In this open season of hunger strikes, India is bracing for another one, beginning this weekend.
After activist Anna Hazare brought the government to its knees with his 96-hour fast in April demanding tough anti-corruption laws, the government is now debating a contentious law for a corruption ombudsman with Mr Hazare's "civil society" representatives. Now popular yoga guru Baba Ramdev has decided to begin a India guru vows anti-graft fast demanding a crackdown on illicit money.
The north Indian saffron-clad yoga teacher presides over a thriving yoga and health empire, including an island in Scotland. He abhors multinational corporations, believes the World Health Organisation (WHO) is an American big pharma "conspiracy", claims his exercises can cure HIV, is openly homophobic and advocates capital punishment for the corrupt. He also believes yoga can "rescue" India. His critics believe he is uncomfortably close to Hindu nationalist organisations.
So why is he pitching tent in Delhi with 60 doctors, an intensive care unit, 1,300 toilets, a huge media centre, seven giant TV screens broadcasting the anti-graft fast and an estimated 20,000 supporters in attendance? Is he a publicity seeker or is he using his popularity to highlight a just cause?
"There are two ways of changing a system," Baba Ramdev said in a recent interview. "One to enter politics directly, and [secondly] to create such an enormous groundswell of pressure from the public that the political class is forced to act responsibly."
His supporters say there is a legitimate space for people like him, who have influence over thousands of followers, and who can rally them against corruption, India's biggest existential threat. They say people like him and Anna Hazare actually do democracy proud by bringing citizens' pressure to bear on government.
But many question whether a yoga merchant should become a self-appointed leader of the anti-corruption drive. They believe such fasts in a constitutional democracy can easily become a coercive tool to blackmail government. One of India's greatest thinkers, BR Ambedkar, eloquently wrote that such methods introduced a "grammar of anarchy" to a democracy. Pratap Bhanu Mehta, a respected commentator and head of a leading Indian think-tank, believes that Baba Ramdev's fast is an "absurdity, an absolute travesty of democracy and phenomenally dangerous trend".
An effete government, many say, has allowed things to come to such a pass. A bewildered sociologist friend of mine believes that by abdicating its responsibility in making a serious and sincere effort to crack down on corruption using available laws and institutions, it has allowed a bunch of "oddballs and fetishists, masquerading as the new Gandhis" to take leadership of a media-driven, largely middle-class anti-graft movement.

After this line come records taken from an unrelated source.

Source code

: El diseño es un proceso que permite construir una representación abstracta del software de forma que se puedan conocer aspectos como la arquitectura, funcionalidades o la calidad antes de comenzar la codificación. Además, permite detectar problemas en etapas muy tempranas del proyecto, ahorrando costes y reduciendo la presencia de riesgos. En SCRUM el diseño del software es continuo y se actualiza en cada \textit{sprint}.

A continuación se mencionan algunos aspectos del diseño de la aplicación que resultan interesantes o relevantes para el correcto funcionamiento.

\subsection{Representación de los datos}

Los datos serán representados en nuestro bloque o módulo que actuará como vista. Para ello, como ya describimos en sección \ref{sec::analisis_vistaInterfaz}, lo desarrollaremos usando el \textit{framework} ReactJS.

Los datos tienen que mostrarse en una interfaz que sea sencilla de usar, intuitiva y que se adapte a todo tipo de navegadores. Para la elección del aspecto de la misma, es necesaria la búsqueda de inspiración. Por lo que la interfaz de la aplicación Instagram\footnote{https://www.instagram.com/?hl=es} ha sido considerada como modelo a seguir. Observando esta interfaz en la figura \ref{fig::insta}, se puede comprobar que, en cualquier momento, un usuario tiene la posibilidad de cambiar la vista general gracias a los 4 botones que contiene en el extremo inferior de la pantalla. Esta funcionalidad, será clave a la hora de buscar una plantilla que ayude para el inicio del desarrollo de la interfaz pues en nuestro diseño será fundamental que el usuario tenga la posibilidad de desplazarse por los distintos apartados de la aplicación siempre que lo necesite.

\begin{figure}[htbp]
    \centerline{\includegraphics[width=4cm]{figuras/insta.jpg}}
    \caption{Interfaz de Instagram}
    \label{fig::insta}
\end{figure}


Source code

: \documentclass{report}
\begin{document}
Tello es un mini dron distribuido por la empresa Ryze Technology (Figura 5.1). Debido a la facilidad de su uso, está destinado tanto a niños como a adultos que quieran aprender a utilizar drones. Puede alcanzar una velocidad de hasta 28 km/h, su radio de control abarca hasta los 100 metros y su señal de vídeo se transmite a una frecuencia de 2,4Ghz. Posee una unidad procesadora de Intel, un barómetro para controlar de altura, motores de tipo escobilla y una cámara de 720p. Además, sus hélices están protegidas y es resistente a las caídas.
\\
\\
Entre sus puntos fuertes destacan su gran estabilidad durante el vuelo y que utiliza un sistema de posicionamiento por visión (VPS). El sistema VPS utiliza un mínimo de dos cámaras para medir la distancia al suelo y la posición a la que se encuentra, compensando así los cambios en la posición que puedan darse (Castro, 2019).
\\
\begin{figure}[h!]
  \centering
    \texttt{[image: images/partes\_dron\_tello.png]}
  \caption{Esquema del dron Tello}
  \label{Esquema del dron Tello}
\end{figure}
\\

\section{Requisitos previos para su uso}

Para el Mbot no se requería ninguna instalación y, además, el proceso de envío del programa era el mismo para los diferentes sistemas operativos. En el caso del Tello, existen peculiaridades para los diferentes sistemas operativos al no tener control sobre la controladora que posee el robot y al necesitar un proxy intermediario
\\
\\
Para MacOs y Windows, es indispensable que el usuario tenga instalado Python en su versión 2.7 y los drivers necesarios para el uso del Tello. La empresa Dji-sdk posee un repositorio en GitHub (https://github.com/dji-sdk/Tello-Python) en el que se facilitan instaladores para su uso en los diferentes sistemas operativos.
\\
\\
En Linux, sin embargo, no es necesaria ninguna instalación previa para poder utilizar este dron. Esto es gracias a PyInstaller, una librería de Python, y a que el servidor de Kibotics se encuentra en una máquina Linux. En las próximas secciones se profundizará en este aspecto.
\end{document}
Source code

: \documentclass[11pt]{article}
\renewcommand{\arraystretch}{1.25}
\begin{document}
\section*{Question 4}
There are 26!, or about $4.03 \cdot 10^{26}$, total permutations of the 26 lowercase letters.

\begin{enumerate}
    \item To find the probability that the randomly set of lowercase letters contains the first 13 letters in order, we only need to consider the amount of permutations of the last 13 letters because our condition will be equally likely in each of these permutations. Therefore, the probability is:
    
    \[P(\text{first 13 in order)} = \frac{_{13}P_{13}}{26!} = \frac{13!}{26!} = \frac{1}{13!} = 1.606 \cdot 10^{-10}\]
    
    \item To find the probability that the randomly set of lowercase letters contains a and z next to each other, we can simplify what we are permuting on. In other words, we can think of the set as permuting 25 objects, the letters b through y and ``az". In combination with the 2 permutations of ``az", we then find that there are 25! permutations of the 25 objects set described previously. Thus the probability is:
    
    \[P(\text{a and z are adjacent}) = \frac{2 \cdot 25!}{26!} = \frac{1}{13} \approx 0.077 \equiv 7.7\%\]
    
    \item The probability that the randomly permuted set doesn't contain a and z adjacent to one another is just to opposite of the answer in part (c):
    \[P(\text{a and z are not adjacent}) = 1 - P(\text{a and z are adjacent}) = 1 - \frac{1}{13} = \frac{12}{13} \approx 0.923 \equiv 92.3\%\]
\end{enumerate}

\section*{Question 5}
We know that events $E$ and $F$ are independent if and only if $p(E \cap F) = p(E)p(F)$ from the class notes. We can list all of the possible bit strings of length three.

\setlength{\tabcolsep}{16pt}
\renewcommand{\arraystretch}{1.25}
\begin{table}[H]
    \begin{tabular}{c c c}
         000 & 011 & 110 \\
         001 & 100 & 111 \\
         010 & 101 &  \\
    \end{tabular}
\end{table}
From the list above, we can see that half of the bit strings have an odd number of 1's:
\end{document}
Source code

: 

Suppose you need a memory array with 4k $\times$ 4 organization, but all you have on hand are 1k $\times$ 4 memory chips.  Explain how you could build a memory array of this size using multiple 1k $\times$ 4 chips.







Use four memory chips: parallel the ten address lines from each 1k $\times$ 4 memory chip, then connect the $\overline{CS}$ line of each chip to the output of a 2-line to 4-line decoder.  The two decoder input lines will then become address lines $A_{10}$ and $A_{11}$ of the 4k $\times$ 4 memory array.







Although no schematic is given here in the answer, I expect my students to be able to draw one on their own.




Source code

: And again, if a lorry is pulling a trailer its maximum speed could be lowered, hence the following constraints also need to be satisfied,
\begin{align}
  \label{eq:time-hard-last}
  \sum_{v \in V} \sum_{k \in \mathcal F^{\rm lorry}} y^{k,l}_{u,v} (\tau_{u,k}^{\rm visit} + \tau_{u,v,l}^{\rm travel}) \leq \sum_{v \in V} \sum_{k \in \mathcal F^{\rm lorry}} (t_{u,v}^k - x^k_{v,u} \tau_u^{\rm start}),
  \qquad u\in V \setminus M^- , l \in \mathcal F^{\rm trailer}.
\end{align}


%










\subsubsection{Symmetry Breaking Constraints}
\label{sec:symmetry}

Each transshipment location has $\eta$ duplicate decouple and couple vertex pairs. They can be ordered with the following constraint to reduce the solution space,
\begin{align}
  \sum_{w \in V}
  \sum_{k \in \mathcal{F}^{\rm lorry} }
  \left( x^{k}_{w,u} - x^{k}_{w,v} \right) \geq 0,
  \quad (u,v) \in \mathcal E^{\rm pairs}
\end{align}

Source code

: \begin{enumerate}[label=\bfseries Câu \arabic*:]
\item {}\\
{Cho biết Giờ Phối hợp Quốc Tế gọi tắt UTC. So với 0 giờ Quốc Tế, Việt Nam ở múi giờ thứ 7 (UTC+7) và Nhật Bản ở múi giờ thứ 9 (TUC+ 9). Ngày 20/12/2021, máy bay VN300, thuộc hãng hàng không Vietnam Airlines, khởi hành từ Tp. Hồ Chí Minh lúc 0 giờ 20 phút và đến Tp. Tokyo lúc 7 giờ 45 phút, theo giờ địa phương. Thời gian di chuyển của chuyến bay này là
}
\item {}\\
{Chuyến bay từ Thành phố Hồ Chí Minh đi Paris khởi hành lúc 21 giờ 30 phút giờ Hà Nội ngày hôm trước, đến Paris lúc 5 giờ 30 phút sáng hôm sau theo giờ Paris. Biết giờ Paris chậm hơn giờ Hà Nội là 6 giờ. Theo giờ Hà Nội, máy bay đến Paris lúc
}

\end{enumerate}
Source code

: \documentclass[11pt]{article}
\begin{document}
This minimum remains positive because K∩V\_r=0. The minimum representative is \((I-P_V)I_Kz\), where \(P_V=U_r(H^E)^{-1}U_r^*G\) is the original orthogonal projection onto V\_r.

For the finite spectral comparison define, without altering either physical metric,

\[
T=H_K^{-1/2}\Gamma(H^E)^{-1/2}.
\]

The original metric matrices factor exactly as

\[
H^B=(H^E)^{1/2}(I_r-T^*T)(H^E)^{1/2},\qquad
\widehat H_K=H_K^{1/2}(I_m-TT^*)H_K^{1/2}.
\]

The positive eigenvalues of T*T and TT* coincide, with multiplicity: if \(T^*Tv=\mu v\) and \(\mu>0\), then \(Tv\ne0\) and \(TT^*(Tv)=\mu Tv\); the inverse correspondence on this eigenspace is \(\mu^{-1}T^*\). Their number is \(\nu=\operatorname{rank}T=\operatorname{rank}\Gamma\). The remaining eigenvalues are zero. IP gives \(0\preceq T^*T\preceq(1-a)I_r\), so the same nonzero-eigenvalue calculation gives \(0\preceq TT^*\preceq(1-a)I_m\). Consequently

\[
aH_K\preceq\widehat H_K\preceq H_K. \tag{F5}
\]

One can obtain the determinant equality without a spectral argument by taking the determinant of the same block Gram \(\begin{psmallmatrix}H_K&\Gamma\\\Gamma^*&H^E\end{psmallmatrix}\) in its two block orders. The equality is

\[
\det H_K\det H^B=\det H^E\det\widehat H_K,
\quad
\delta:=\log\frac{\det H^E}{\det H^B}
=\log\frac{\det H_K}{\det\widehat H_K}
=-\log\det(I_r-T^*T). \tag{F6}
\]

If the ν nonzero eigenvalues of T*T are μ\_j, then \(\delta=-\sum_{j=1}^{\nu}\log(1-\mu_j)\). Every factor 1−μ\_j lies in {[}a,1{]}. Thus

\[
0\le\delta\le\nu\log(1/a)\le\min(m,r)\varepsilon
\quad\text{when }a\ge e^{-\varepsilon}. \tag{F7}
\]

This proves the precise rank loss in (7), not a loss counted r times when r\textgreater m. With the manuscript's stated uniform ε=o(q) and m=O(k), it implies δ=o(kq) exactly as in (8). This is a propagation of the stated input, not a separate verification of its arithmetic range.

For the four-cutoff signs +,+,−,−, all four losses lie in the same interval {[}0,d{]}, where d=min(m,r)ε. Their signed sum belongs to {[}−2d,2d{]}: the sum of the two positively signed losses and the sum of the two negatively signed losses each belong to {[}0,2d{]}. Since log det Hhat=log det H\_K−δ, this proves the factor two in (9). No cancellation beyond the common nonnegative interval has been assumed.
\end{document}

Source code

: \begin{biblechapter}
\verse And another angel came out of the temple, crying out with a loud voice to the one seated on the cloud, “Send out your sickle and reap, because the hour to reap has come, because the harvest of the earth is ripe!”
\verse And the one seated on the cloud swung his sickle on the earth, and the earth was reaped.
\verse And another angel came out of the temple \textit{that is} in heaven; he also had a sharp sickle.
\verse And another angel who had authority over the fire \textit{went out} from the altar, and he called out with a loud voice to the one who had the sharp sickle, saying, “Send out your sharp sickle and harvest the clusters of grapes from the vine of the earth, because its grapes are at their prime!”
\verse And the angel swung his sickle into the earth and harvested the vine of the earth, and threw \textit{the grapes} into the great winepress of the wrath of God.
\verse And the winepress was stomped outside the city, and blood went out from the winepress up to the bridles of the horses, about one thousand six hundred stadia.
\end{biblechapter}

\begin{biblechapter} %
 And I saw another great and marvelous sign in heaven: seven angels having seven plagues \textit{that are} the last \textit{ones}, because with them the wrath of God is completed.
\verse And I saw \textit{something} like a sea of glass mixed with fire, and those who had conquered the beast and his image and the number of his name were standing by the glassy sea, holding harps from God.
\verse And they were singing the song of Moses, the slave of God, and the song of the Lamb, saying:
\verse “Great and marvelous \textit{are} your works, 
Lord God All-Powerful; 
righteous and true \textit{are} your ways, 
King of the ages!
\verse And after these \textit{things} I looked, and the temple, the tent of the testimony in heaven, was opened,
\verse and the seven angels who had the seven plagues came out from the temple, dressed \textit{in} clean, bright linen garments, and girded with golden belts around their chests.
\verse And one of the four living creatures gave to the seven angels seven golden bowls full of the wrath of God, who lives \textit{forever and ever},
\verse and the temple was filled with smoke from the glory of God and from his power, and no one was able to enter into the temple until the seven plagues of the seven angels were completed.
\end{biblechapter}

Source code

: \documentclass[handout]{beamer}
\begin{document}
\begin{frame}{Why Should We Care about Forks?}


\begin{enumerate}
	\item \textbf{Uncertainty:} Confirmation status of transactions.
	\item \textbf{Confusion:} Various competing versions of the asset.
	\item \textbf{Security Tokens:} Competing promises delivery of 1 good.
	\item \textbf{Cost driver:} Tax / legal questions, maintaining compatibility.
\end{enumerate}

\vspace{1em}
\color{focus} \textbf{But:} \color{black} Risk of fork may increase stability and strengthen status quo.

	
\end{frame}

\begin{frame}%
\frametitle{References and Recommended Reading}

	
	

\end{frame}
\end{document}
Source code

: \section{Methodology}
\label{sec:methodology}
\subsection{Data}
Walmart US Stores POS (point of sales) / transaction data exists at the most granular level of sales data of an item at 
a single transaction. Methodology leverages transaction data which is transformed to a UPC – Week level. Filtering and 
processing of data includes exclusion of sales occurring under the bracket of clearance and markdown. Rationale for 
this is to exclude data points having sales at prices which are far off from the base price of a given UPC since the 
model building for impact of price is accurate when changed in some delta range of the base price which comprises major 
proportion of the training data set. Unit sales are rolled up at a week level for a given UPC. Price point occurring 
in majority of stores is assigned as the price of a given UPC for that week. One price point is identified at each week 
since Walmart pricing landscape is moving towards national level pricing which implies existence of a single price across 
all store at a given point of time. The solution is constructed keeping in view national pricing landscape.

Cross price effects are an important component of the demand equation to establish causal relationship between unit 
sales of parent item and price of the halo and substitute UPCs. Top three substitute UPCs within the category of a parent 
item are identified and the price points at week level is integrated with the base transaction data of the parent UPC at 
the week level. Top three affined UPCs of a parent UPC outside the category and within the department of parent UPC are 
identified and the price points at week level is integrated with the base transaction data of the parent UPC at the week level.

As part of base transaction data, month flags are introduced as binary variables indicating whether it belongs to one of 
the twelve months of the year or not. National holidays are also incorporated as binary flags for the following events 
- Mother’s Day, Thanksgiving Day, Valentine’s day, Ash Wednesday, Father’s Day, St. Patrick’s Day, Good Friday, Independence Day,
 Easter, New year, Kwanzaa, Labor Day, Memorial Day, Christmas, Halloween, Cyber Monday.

Pratap Bhanu Mehta echoes a similar sentiment. "The real issue in this is that we don't have a government, part of the reason you have this problem is that there is no leadership," he told a newspaper.
"Can you imagine a government of a large democracy becoming hostage to someone saying 'I am going on a fast'? If we had a strong government and the prime minister took responsibility for government actions, this situation would not have come about."
When a large number of people lose trust in the government to deliver on promises, they turn to anyone who captures their imagination. This is why Anna Hazare and Baba Ramdev have becoming the darlings of India's restless, politician-baiting middle-class, who are fed up with corruption.